Śląskie. Pogranicznicy zatrzymali nielegalnych migrantów
Straż graniczna w Bielsku-Białej zatrzymała czworo Erytrejczyków, którzy przyjechali ze Słowacji ukryci w naczepie samochodu ciężarowego.
Informację o dwóch kobietach oraz dwóch mężczyznach przebywających w Czechowicach-Dziedzicach (województwo śląskie), którzy byli ukryci w naczepie ciężarówki, funkcjonariusze straży granicznej otrzymali od pracowników jednej z firm spedycyjnych. Funkcjonariusze, którzy przybyli na miejsce ustalili, że cudzoziemcy nie posiadają żadnych dokumentów uprawniających do pobytu na terytorium RP i przebywają na terenie naszego kraju nielegalnie.

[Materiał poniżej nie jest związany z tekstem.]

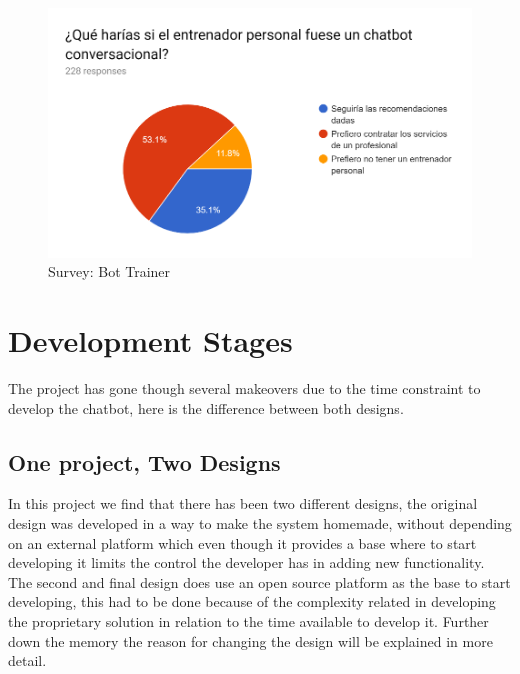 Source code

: \begin{center}
	\begin{figure}[h!]
		\centering
		\includegraphics[scale=1]{./images/4-bot-trainer}
		\caption{Survey: Bot Trainer}
		\label{4_bot_trainer}
	\end{figure}
\end{center}



\section{Development Stages}\label{sec:chap1_dev-stag}
The project has gone though several makeovers due to the time constraint to develop the chatbot, here is the difference between both designs. 

\subsection{One project, Two Designs}\label{sec:chap4_design}

In this project we find that there has been two different designs, the original design was developed in a way to make the system homemade, without depending on an external platform which even though it provides a base where to start developing it limits the control the developer has in adding new functionality.\\

The second and final design does use an open source platform as the base to start developing, this had to be done because of the complexity related in developing the proprietary solution in relation to the time available to develop it. Further down the memory the reason for changing the design will be explained in more detail.

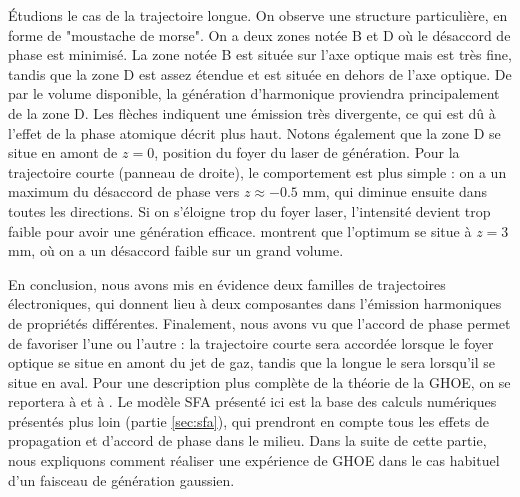 \'Etudions le cas de la trajectoire longue. On observe une structure particulière, en forme de "moustache de morse". On a deux zones notée B et D où le désaccord de phase est minimisé. La zone notée B est située sur l'axe optique mais est très fine, tandis que la zone D est assez étendue et est située en dehors de l'axe optique. De par le volume disponible, la génération d'harmonique proviendra principalement de la zone D. Les flèches indiquent une émission très divergente, ce qui est dû à l'effet de la phase atomique décrit plus haut. Notons également que la zone D se situe en amont de $z=0$, position du foyer du laser de génération. Pour la trajectoire courte (panneau de droite), le comportement est plus simple : on a un maximum du désaccord de phase vers $z\approx-0.5$ mm, qui diminue ensuite dans toutes les directions. Si on s'éloigne trop du foyer laser, l'intensité devient trop faible pour avoir une génération efficace.  montrent que l'optimum se situe à $z=3$ mm, où on a un désaccord faible sur un grand volume. 

En conclusion, nous avons mis en évidence deux familles de trajectoires électroniques, qui donnent lieu à deux composantes dans l'émission harmoniques de propriétés différentes. Finalement, nous avons vu que l'accord de phase permet de favoriser l'une ou l'autre : la trajectoire courte sera accordée lorsque le foyer optique se situe en amont du jet de gaz, tandis que la longue le sera lorsqu'il se situe en aval. Pour une description plus complète de la théorie de la GHOE, on se reportera à  et à . Le modèle SFA présenté ici est la base des calculs numériques présentés plus loin (partie \ref{sec:sfa}), qui prendront en compte tous les effets de propagation et d'accord de phase dans le milieu. Dans la suite de cette partie, nous expliquons comment réaliser une expérience de GHOE dans le cas habituel d'un faisceau de génération gaussien.

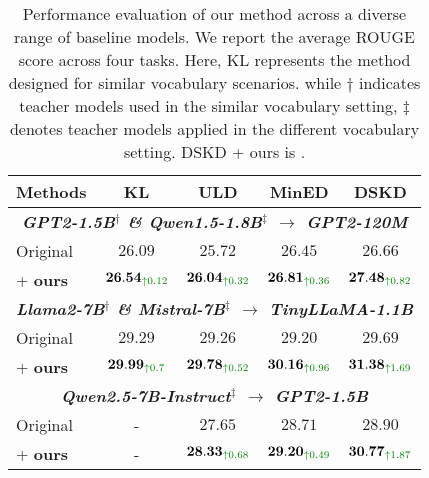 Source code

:\begin{table}[ht]
\centering
\begin{adjustbox}{width=0.49\textwidth}
\begin{tabular}{l|c|c|c|c}
\toprule
\textbf{Methods} & \textbf{KL} & \textbf{ULD} & \textbf{MinED} & \textbf{DSKD} \\
\bottomrule
\toprule
\multicolumn{5}{c}{\textit{\textbf{GPT2-1.5B$^\dag$ \& Qwen1.5-1.8B$^\ddag$ $\rightarrow$ GPT2-120M}}} \\ 
\hline
Original & $26.09$ & $25.72$ & $26.45$ & $26.66$ \\
\quad + \textbf{ours} &
$\mathbf{26.54}_{\color{darkgreen}\uparrow 0.12}$ & $\mathbf{26.04}_{\color{darkgreen}\uparrow 0.32}$ & $\mathbf{26.81}_{\color{darkgreen}\uparrow 0.36}$ & $\mathbf{27.48}_{\color{darkgreen}\uparrow 0.82}$ \\
\toprule
\multicolumn{5}{c}{\textit{\textbf{Llama2-7B$^\dag$ \& Mistral-7B$^\ddag$ $\rightarrow$ TinyLLaMA-1.1B}}} \\ 
\hline
Original & $29.29$ & $29.26$ & $29.20$ &  $29.69$ \\
\quad + \textbf{ours} & $\mathbf{29.99}_{\color{darkgreen}\uparrow 0.7}$ & $\mathbf{29.78}_{\color{darkgreen}\uparrow 0.52}$ & $\mathbf{30.16}_{\color{darkgreen}\uparrow 0.96}$ & $\mathbf{31.38}_{\color{darkgreen}\uparrow 1.69}$\\
 
\toprule 
\multicolumn{5}{c}{\textit{\textbf{Qwen2.5-7B-Instruct$^\ddag$ $\rightarrow$ GPT2-1.5B}}} \\  
\hline
Original & - & $27.65$ & $28.71$ & $28.90$ \\
\quad + \textbf{ours} & - & $\mathbf{28.33}_{\color{darkgreen}\uparrow 0.68}$ & $\mathbf{29.20}_{\color{darkgreen}\uparrow 0.49}$ & $\mathbf{30.77}_{\color{darkgreen}\uparrow 1.87}$ \\
\hline
\end{tabular}
\end{adjustbox}
\caption{Performance evaluation of our method across a diverse range of baseline models. We report the average ROUGE score across four tasks. Here, KL represents the method designed for similar vocabulary scenarios. while $\dag$ indicates teacher models used in the similar vocabulary setting, $\ddag$ denotes teacher models applied in the different vocabulary setting. DSKD + ours is \method.}
\label{tab:universal_rs}
\end{table}



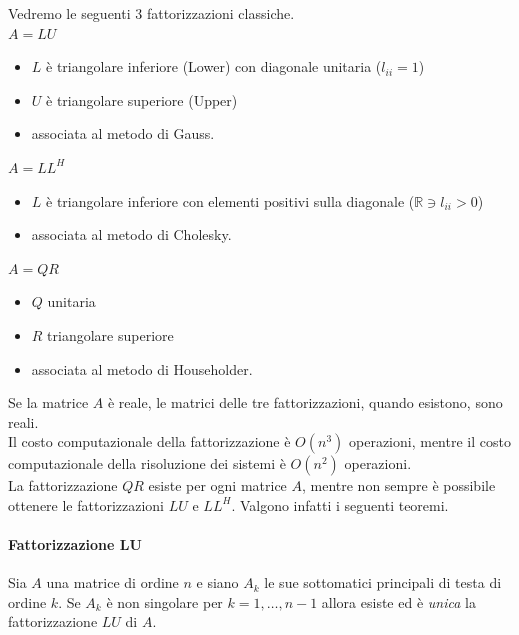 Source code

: Vedremo le seguenti 3 fattorizzazioni classiche. \\

$A = LU$
\begin{itemize}
\item $L$ \`e triangolare inferiore (Lower) con diagonale unitaria ($l_{ii}=1$)
\item $U$ \`e triangolare superiore (Upper)
\item associata al metodo di Gauss.
\end{itemize}

$A = LL^{H}$
\begin{itemize}
\item $L$ \`e triangolare inferiore con elementi positivi sulla
  diagonale ($\mathbb{R} \ni l_{ii}>0$)
\item associata al metodo di Cholesky.
\end{itemize}

$A = QR$
\begin{itemize}
\item $Q$ unitaria 
\item $R$ triangolare superiore
\item associata al metodo di Householder.
\end{itemize}

Se la matrice $A$ \`e reale, le matrici delle tre fattorizzazioni, quando
esistono, sono reali.\\
Il costo computazionale della fattorizzazione \`e $O(n^3)$ operazioni,
mentre il costo computazionale della risoluzione dei sistemi \`e
$O(n^2)$ operazioni.\\
La fattorizzazione $QR$ esiste per ogni matrice $A$, mentre non sempre \`e
possibile ottenere le fattorizzazioni $LU$ e $LL^H$. Valgono infatti i
seguenti teoremi.

\paragraph{Fattorizzazione LU}
\begin{theo}[Esistenza della fattorizzazione $A=LU$]\label{th:LU}
Sia $A$ una matrice di ordine $n$ e siano $A_k$ le sue sottomatici
principali di testa di ordine $k$. Se $A_k$ \`e non singolare per
$k=1,\ldots,n-1$ allora esiste ed \`e \emph{unica} la fattorizzazione
$LU$ di $A$.
\end{theo}

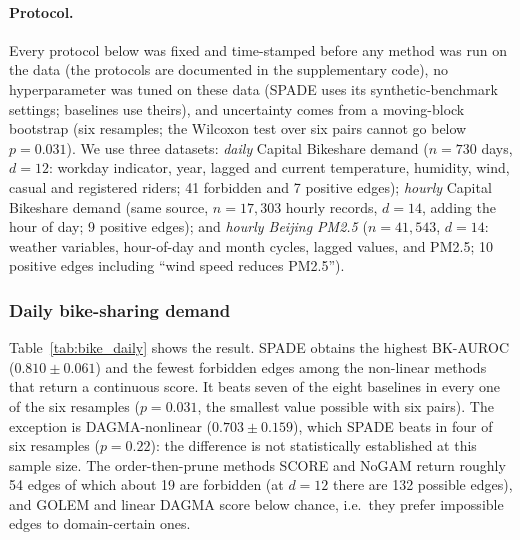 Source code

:\paragraph{Protocol.} Every protocol below was fixed and time-stamped before any
method was run on the data (the protocols are documented in the supplementary
code), no hyperparameter was tuned on these data
(SPADE uses its synthetic-benchmark settings; baselines use theirs), and
uncertainty comes from a moving-block bootstrap (six resamples; the Wilcoxon
test over six pairs cannot go below $p=0.031$). We use three datasets:
\emph{daily} Capital Bikeshare demand \citep{FanaeeT2014} ($n{=}730$ days,
$d{=}12$: workday indicator, year, lagged and current temperature, humidity, wind,
casual and registered riders; 41 forbidden and 7 positive edges);
\emph{hourly} Capital Bikeshare demand (same source, $n{=}17{,}303$ hourly
records, $d{=}14$, adding the hour of day; 9 positive edges); and \emph{hourly Beijing
PM2.5} \citep{Liang2015} ($n{=}41{,}543$, $d{=}14$: weather variables,
hour-of-day and month cycles, lagged values, and PM2.5; 10 positive edges
including ``wind speed reduces PM2.5'').

\subsubsection{Daily bike-sharing demand}
Table~\ref{tab:bike_daily} shows the result. SPADE obtains the highest BK-AUROC
($0.810\pm0.061$) and the fewest forbidden edges among the non-linear methods
that return a continuous score. It beats seven of the eight baselines in every
one of the six resamples ($p=0.031$, the smallest value possible with six pairs).
The exception is DAGMA-nonlinear ($0.703\pm0.159$), which SPADE beats in four of six
resamples ($p=0.22$): the difference is not statistically established at this
sample size. The order-then-prune methods SCORE and NoGAM return roughly 54 edges
of which about 19 are forbidden (at $d{=}12$ there are 132 possible edges), and
GOLEM and linear DAGMA score below chance, i.e.\ they prefer impossible edges to
domain-certain ones.

\begin{table}[t]
\centering
\caption{Daily bike-sharing demand ($n{=}730$, $d{=}12$): background-knowledge
AUROC (mean$\pm$std over six block-bootstrap resamples; resample~0 is the
original data), forbidden edges among each method's top-12 edges (all edges for
the binary-output SCORE and NoGAM), domain-certain edges recovered, run time, and
paired Wilcoxon $p$ for SPADE versus each method.}
\label{tab:bike_daily}
\end{table}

W obecności tłumacza ustalono, iż są to Erytrejczycy. Wobec cudzoziemców przeprowadzono testy na obecność koronawirusa, które okazały się negatywne. Funkcjonariusze ustalili również, że cudzoziemcy swą podróż w naczepie ciężarówki rozpoczęli na własną rękę na Słowacji i w ten sposób zamierzali dotrzeć do Europy Zachodniej. Kierujący ciężarówką obywatel Mołdawii zeznał, że nie wiedział, iż podróżują z nim nielegalni migranci.
Cudzoziemcom przedstawiono zarzut przekroczenia granicy ze Słowacji do Polski przy użyciu podstępu. Wszyscy przyznali się do zarzucanego im czynu, złożyli wyjaśnienia i dobrowolnie poddali się karze 3 miesięcy pozbawienia wolności z warunkowym zawieszeniem jej wykonania na okres próby 2 lat oraz karzę grzywny w wysokości 1000 zł.
Sąd zdecydował, że obcokrajowcy zostali umieszczeni w strzeżonych ośrodkach dla cudzoziemców. Komendant straży granicznej w Bielsku-Białej wszczął postępowania administracyjne dotyczące wydania decyzji zobowiązujących cudzoziemców do powrotu.